### REQUIRED ACTION
Please repeat the entries below exactly as written, leaving out any images.

### TASK INPUTS

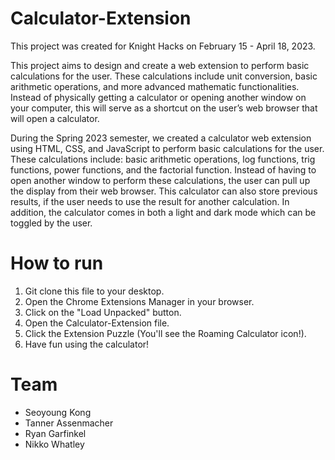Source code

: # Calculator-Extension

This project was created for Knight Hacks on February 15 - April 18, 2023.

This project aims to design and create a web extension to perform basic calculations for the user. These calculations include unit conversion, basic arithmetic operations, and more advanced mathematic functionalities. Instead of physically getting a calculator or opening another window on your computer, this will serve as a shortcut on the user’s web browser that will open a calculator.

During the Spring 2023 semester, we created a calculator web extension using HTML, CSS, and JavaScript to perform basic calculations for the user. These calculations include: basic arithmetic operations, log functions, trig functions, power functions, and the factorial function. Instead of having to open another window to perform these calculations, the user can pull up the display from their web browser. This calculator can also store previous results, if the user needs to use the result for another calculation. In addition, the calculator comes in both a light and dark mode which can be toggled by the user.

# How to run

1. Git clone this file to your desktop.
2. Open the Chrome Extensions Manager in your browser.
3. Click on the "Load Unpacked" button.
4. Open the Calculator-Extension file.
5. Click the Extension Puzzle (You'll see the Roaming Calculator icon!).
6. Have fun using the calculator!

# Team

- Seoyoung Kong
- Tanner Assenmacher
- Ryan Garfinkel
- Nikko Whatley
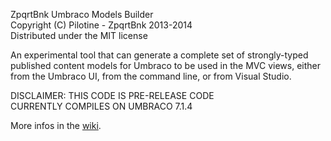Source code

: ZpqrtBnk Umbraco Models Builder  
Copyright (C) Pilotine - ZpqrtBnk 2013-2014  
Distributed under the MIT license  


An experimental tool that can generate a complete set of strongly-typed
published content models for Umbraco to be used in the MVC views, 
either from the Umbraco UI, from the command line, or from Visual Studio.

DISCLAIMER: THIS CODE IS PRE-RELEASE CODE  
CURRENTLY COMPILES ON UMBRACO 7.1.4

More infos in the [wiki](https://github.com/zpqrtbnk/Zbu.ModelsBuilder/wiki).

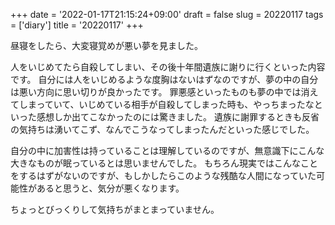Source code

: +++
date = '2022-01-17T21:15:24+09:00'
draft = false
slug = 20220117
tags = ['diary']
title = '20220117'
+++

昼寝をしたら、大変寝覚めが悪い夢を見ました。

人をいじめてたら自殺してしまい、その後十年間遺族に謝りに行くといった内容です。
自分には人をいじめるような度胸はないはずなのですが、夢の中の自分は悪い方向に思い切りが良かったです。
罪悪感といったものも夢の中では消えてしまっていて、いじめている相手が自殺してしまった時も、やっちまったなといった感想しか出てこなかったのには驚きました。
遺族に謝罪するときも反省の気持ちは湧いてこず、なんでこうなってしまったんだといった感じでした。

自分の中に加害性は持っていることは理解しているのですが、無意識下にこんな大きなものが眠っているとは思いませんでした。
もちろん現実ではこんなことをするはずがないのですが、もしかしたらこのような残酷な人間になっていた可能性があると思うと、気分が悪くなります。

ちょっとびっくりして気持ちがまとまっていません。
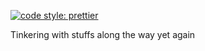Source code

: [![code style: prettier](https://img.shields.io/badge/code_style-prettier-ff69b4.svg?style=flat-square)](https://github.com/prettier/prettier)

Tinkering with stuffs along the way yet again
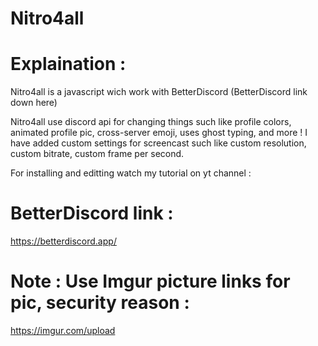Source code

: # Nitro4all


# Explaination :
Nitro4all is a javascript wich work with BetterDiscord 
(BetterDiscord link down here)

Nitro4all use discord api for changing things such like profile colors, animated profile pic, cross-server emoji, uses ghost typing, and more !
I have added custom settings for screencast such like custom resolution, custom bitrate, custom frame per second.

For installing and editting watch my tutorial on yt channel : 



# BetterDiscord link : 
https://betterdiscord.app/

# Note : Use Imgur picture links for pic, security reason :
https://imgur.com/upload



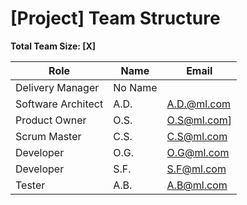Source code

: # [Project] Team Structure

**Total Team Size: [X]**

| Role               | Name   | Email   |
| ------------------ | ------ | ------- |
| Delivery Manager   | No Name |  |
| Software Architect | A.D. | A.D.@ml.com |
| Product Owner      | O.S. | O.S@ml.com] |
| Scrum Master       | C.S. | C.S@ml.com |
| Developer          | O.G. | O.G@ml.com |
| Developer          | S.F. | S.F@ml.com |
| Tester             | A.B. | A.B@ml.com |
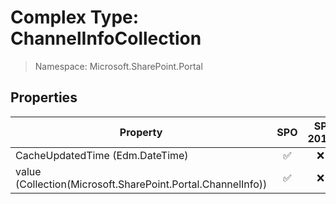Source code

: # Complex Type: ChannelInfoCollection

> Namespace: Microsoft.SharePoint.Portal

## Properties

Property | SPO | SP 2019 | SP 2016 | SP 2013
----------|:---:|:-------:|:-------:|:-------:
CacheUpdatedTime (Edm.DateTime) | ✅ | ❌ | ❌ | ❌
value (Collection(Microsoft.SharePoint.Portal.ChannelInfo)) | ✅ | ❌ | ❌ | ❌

### YOUR SOLUTION
Source code

: # Calculator-Extension

This project was created for Knight Hacks on February 15 - April 18, 2023.

This project aims to design and create a web extension to perform basic calculations for the user. These calculations include unit conversion, basic arithmetic operations, and more advanced mathematic functionalities. Instead of physically getting a calculator or opening another window on your computer, this will serve as a shortcut on the user’s web browser that will open a calculator.

During the Spring 2023 semester, we created a calculator web extension using HTML, CSS, and JavaScript to perform basic calculations for the user. These calculations include: basic arithmetic operations, log functions, trig functions, power functions, and the factorial function. Instead of having to open another window to perform these calculations, the user can pull up the display from their web browser. This calculator can also store previous results, if the user needs to use the result for another calculation. In addition, the calculator comes in both a light and dark mode which can be toggled by the user.

# How to run

1. Git clone this file to your desktop.
2. Open the Chrome Extensions Manager in your browser.
3. Click on the "Load Unpacked" button.
4. Open the Calculator-Extension file.
5. Click the Extension Puzzle (You'll see the Roaming Calculator icon!).
6. Have fun using the calculator!

# Team

- Seoyoung Kong
- Tanner Assenmacher
- Ryan Garfinkel
- Nikko Whatley
Source code

: ZpqrtBnk Umbraco Models Builder  
Copyright (C) Pilotine - ZpqrtBnk 2013-2014  
Distributed under the MIT license  


An experimental tool that can generate a complete set of strongly-typed
published content models for Umbraco to be used in the MVC views, 
either from the Umbraco UI, from the command line, or from Visual Studio.

DISCLAIMER: THIS CODE IS PRE-RELEASE CODE  
CURRENTLY COMPILES ON UMBRACO 7.1.4

More infos in the [wiki](https://github.com/zpqrtbnk/Zbu.ModelsBuilder/wiki).

Source code

: +++
date = '2022-01-17T21:15:24+09:00'
draft = false
slug = 20220117
tags = ['diary']
title = '20220117'
+++

昼寝をしたら、大変寝覚めが悪い夢を見ました。

人をいじめてたら自殺してしまい、その後十年間遺族に謝りに行くといった内容です。
自分には人をいじめるような度胸はないはずなのですが、夢の中の自分は悪い方向に思い切りが良かったです。
罪悪感といったものも夢の中では消えてしまっていて、いじめている相手が自殺してしまった時も、やっちまったなといった感想しか出てこなかったのには驚きました。
遺族に謝罪するときも反省の気持ちは湧いてこず、なんでこうなってしまったんだといった感じでした。

自分の中に加害性は持っていることは理解しているのですが、無意識下にこんな大きなものが眠っているとは思いませんでした。
もちろん現実ではこんなことをするはずがないのですが、もしかしたらこのような残酷な人間になっていた可能性があると思うと、気分が悪くなります。

ちょっとびっくりして気持ちがまとまっていません。
Source code

: [![code style: prettier](https://img.shields.io/badge/code_style-prettier-ff69b4.svg?style=flat-square)](https://github.com/prettier/prettier)

Tinkering with stuffs along the way yet again
Source code

: # Nitro4all


# Explaination :
Nitro4all is a javascript wich work with BetterDiscord 
(BetterDiscord link down here)

Nitro4all use discord api for changing things such like profile colors, animated profile pic, cross-server emoji, uses ghost typing, and more !
I have added custom settings for screencast such like custom resolution, custom bitrate, custom frame per second.

For installing and editting watch my tutorial on yt channel : 



# BetterDiscord link : 
https://betterdiscord.app/

# Note : Use Imgur picture links for pic, security reason :
https://imgur.com/upload



Source code

: # [Project] Team Structure

**Total Team Size: [X]**

| Role               | Name   | Email   |
| ------------------ | ------ | ------- |
| Delivery Manager   | No Name |  |
| Software Architect | A.D. | A.D.@ml.com |
| Product Owner      | O.S. | O.S@ml.com] |
| Scrum Master       | C.S. | C.S@ml.com |
| Developer          | O.G. | O.G@ml.com |
| Developer          | S.F. | S.F@ml.com |
| Tester             | A.B. | A.B@ml.com |
Source code

: # Complex Type: ChannelInfoCollection

> Namespace: Microsoft.SharePoint.Portal

## Properties

Property | SPO | SP 2019 | SP 2016 | SP 2013
----------|:---:|:-------:|:-------:|:-------:
CacheUpdatedTime (Edm.DateTime) | ✅ | ❌ | ❌ | ❌
value (Collection(Microsoft.SharePoint.Portal.ChannelInfo)) | ✅ | ❌ | ❌ | ❌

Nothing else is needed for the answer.